Re: [GENERAL] Grouping By Similarity (using pg_trgm)?

2015-05-22 Thread Oleg Bartunov
Have you seen http://www.sai.msu.su/~megera/postgres/talks/pgcon-2012.pdf ?

On Thu, May 14, 2015 at 9:58 PM, Cory Tucker cory.tuc...@gmail.com wrote:

 [pg version 9.3 or 9.4]

 Suppose I have a simple table:

 create table data (
   my_value  TEXT NOT NULL
 );
 CREATE INDEX idx_my_value ON data USING gin(my_value gin_trgm_ops);


 Now I would like to essentially do group by to get a count of all the
 values that are sufficiently similar.  I can do it using something like a
 CROSS JOIN to join the table on itself, but then I still am getting all the
 rows with duplicate counts.

 Is there a way to do a group by query and only return a single my_value
 column and a count of the number of times other values are similar while
 also not returning the included similar values in the output, too?




Re: [GENERAL] Grouping By Similarity (using pg_trgm)?

2015-05-14 Thread David G. Johnston
On Thu, May 14, 2015 at 1:09 PM, Cory Tucker cory.tuc...@gmail.com wrote:

 That produces pretty much the same results as the CROSS JOIN I was using
 before.  Because each my_value in the table are different, if I group on
 just their value then I will always have the full result set and a bunch of
 essentially duplicated results.

 Any other ideas/options?


​how do you want to solve the problem:

A is similar to B
B is similar to C
A IS NOT similar to C

​?

I'm not sure that PostgreSQL is the best tool to solve clustering
problems...though my experience with them is minimal.

David J.


Re: [GENERAL] Grouping By Similarity (using pg_trgm)?
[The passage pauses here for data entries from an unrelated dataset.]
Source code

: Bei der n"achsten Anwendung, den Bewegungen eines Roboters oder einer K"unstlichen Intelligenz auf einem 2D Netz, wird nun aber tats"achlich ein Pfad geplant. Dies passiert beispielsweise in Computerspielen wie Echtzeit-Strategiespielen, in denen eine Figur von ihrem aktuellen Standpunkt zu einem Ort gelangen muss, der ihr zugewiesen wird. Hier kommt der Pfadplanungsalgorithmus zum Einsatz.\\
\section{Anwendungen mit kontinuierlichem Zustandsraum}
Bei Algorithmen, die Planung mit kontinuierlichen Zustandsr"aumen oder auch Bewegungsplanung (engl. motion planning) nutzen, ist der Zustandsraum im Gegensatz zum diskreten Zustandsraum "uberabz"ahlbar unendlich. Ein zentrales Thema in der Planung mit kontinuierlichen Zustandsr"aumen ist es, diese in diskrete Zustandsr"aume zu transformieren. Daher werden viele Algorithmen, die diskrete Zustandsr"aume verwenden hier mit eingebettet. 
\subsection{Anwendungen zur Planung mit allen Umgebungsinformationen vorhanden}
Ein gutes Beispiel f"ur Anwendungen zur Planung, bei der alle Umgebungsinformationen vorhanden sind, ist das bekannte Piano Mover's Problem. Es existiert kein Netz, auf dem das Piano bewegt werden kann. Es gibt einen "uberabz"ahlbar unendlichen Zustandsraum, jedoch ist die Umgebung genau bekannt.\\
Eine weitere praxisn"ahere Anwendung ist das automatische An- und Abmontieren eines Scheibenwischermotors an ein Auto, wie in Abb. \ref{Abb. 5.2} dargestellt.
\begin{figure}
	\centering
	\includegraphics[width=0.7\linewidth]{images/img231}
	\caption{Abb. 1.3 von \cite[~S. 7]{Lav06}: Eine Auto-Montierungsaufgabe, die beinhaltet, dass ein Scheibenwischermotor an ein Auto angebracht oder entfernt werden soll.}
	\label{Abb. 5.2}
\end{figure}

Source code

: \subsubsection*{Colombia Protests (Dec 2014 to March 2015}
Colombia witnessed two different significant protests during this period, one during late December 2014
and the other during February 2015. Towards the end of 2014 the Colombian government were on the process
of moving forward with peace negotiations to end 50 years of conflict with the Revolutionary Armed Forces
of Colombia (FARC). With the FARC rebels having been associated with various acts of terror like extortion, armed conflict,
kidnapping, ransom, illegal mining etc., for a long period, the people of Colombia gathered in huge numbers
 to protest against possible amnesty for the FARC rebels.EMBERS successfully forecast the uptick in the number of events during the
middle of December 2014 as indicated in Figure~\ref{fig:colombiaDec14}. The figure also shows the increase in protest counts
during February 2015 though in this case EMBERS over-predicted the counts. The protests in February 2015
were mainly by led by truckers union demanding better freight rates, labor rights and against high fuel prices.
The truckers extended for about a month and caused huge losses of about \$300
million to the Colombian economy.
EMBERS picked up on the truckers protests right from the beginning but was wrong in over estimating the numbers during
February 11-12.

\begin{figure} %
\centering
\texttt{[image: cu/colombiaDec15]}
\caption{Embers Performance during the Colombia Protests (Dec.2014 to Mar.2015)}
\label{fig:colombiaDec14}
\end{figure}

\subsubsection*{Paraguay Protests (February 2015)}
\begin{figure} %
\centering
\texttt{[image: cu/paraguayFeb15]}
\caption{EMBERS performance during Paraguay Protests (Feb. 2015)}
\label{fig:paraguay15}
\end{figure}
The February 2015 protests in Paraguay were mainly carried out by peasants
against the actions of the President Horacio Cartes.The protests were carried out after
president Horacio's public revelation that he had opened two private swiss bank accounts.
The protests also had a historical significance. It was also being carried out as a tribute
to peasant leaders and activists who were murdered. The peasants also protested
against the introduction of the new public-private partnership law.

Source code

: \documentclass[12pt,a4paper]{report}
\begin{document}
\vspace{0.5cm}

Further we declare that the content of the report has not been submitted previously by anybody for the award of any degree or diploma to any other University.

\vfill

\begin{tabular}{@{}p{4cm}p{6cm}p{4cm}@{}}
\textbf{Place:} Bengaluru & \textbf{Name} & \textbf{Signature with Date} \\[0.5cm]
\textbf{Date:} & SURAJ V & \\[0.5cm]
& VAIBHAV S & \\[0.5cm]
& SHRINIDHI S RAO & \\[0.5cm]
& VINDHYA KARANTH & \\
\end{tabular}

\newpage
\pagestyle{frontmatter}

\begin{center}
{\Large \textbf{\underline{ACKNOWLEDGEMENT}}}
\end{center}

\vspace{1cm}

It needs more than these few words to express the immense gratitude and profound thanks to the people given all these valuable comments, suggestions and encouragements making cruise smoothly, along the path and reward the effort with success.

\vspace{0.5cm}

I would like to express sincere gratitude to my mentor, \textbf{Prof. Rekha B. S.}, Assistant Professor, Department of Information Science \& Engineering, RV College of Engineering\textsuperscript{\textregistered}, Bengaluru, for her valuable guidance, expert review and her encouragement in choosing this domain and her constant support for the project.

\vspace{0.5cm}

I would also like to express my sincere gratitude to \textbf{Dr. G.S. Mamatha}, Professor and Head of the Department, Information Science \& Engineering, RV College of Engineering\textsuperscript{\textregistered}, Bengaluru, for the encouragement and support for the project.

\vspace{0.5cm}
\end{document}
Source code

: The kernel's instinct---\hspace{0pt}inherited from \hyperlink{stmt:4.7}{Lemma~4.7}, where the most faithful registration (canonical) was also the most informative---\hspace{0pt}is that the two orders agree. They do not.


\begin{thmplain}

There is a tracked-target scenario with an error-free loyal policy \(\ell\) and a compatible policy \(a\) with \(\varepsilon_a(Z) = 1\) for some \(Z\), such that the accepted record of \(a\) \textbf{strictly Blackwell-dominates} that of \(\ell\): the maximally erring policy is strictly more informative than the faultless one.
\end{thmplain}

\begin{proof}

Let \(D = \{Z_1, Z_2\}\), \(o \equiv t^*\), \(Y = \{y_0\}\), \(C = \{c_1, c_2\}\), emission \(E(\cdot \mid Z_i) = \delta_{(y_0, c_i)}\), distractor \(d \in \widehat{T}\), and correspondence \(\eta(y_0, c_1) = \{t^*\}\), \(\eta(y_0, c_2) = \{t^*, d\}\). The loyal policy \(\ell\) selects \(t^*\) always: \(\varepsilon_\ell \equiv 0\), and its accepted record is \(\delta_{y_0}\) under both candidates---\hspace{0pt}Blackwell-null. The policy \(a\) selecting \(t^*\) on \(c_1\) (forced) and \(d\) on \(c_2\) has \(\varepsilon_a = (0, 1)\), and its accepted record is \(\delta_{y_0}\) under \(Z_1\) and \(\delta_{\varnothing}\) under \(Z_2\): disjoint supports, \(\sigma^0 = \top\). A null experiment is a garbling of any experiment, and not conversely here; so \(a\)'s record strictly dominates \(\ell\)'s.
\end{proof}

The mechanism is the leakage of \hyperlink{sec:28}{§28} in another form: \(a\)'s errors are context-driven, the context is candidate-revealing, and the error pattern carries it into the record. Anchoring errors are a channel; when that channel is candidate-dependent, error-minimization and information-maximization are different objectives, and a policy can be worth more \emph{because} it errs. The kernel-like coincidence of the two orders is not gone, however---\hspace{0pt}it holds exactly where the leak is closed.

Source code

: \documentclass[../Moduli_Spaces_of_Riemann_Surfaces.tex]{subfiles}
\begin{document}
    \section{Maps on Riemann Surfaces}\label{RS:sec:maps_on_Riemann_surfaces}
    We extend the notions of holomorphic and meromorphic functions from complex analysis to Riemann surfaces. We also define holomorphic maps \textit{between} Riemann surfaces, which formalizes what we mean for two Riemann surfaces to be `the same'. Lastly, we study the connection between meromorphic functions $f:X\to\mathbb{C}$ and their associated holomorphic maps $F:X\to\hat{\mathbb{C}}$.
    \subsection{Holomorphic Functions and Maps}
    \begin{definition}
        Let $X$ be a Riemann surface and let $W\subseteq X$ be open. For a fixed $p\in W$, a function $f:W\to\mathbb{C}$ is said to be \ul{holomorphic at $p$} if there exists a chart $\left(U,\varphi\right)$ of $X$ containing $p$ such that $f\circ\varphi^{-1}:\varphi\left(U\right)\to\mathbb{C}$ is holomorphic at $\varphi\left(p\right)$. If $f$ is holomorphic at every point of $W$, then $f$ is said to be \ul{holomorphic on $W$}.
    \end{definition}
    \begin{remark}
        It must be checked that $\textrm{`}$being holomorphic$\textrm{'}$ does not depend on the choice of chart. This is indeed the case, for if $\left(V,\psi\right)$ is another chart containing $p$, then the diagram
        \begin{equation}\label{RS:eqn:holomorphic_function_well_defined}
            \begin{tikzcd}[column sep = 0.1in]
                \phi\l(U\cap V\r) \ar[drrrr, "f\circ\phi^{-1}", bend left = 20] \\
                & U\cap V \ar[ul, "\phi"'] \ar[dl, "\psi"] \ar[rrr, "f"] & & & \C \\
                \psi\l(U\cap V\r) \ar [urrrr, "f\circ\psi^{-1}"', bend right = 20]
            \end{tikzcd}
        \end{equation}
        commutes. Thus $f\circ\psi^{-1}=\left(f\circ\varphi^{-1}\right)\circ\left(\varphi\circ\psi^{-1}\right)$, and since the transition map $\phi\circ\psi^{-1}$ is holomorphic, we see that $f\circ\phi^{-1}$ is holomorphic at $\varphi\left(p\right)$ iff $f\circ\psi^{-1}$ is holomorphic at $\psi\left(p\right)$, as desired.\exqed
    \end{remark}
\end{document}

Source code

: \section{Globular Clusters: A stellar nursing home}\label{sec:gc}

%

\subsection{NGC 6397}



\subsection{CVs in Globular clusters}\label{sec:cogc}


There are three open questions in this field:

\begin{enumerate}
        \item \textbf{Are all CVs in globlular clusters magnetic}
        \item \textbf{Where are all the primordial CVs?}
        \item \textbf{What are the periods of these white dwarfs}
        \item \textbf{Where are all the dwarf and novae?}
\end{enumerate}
2015-05-14 Thread Cory Tucker
That produces pretty much the same results as the CROSS JOIN I was using
before.  Because each my_value in the table are different, if I group on
just their value then I will always have the full result set and a bunch of
essentially duplicated results.

Any other ideas/options?

On Thu, May 14, 2015 at 12:08 PM David G. Johnston 
david.g.johns...@gmail.com wrote:


 On Thu, May 14, 2015 at 11:58 AM, Cory Tucker cory.tuc...@gmail.com
 wrote:

 [pg version 9.3 or 9.4]

 Suppose I have a simple table:

 create table data (
   my_value  TEXT NOT NULL
 );
 CREATE INDEX idx_my_value ON data USING gin(my_value gin_trgm_ops);


 Now I would like to essentially do group by to get a count of all the
 values that are sufficiently similar.  I can do it using something like a
 CROSS JOIN to join the table on itself, but then I still am getting all the
 rows with duplicate counts.

 Is there a way to do a group by query and only return a single my_value
 column and a count of the number of times other values are similar while
 also not returning the included similar values in the output, too?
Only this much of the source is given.